(Saved data entries)
....................
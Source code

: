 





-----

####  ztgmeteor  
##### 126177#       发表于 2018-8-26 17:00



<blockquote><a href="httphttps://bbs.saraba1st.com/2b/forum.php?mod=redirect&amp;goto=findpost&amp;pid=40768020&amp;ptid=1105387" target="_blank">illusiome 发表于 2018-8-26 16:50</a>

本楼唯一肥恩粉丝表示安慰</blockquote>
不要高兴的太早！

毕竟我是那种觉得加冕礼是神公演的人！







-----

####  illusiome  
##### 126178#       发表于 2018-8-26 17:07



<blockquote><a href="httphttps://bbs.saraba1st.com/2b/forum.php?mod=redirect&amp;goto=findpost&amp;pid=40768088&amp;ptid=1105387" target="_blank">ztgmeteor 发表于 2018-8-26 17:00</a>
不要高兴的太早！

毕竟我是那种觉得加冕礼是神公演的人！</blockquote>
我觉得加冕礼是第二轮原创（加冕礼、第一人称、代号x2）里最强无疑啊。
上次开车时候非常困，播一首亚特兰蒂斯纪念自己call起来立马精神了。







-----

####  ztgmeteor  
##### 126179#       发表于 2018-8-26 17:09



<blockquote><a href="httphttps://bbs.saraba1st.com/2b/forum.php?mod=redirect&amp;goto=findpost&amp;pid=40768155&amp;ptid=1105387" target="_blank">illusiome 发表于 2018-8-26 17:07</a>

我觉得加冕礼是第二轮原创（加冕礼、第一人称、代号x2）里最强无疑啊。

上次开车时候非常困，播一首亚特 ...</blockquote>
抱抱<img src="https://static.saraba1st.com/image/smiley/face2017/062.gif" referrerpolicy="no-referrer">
....................
TASK OBJECTIVE: Take every line from the records above that has the word "毕竟我是那种觉得加冕礼是神公演的人" and copy it.

TASK RESULT:
毕竟我是那种觉得加冕礼是神公演的人！
毕竟我是那种觉得加冕礼是神公演的人！</blockquote>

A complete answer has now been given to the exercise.